Requirement ->
Search the data for "oraz" and copy every matching line.

Available records ->
■ ■ ■ ■ ■
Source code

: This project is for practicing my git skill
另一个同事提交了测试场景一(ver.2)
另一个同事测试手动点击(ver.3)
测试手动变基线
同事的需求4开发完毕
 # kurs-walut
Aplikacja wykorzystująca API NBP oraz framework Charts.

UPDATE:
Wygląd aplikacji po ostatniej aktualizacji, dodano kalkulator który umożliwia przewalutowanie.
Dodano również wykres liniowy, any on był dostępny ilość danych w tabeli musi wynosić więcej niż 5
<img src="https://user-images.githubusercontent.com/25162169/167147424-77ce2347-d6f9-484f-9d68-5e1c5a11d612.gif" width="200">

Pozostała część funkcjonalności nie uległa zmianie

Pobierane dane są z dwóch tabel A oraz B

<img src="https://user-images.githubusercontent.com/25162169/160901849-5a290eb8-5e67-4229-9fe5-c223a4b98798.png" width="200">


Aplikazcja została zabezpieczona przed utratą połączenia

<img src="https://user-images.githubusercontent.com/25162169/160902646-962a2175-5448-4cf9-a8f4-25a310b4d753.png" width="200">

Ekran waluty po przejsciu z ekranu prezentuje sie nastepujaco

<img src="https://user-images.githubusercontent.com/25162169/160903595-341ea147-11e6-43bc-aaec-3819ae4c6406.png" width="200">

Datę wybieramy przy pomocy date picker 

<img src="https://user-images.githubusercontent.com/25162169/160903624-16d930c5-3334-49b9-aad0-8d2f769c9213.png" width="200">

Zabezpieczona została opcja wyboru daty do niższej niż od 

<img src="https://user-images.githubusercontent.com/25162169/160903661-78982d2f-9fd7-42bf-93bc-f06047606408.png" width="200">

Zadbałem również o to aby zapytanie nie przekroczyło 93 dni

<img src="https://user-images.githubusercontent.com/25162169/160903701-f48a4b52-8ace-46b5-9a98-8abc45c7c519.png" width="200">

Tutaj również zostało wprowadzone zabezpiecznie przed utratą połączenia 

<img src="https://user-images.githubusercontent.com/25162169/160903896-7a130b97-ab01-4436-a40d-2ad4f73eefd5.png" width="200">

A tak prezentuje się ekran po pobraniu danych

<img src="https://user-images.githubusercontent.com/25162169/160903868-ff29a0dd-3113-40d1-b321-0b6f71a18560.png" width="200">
■ ■ ■ ■ ■
Exercise output ->
Aplikacja wykorzystująca API NBP oraz framework Charts.
Pobierane dane są z dwóch tabel A oraz B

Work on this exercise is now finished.